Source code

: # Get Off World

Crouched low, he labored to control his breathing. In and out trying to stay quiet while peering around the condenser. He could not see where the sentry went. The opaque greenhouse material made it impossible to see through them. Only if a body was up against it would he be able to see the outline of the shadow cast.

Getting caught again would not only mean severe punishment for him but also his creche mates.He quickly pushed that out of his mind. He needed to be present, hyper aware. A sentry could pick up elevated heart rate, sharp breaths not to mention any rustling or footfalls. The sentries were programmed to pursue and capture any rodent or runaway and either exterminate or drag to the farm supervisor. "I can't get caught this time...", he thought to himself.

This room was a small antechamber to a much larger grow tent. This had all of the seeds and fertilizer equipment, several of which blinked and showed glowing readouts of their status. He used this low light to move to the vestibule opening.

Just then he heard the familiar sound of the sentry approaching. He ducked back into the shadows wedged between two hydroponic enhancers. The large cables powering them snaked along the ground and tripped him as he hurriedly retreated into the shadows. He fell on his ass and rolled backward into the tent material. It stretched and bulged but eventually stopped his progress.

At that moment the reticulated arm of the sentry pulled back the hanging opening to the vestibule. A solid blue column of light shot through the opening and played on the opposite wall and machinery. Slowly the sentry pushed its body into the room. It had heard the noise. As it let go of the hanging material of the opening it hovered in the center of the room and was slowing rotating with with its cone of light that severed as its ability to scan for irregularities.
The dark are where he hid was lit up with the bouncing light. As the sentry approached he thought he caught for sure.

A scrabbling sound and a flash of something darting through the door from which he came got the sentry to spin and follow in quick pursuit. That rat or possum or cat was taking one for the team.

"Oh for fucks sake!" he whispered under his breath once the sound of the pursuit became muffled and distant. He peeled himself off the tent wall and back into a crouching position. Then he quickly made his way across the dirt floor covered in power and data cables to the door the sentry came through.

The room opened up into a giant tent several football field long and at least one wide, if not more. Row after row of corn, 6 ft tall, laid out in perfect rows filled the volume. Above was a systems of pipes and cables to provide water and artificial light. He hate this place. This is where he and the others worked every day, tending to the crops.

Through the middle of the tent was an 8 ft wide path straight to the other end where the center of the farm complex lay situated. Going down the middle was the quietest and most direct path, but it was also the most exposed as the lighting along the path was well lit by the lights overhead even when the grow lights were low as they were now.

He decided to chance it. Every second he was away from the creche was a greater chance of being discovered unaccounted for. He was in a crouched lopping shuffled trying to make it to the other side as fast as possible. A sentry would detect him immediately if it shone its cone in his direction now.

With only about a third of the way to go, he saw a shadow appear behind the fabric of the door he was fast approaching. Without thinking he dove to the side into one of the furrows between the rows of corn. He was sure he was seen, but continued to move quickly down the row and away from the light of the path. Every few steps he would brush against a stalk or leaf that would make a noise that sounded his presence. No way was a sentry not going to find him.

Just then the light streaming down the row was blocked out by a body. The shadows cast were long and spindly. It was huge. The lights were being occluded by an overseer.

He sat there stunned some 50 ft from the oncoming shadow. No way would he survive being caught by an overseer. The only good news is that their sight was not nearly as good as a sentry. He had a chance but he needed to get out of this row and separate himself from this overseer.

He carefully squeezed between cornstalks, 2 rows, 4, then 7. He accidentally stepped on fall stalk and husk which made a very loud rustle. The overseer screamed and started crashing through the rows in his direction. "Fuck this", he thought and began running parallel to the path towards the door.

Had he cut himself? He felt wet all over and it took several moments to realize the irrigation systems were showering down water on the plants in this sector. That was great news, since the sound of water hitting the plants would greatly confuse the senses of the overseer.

----------------------------------------

# Assigned task
For the word "approaching", state the number of lines in the listing that contain it and nothing further.

# Answer to this exercise
2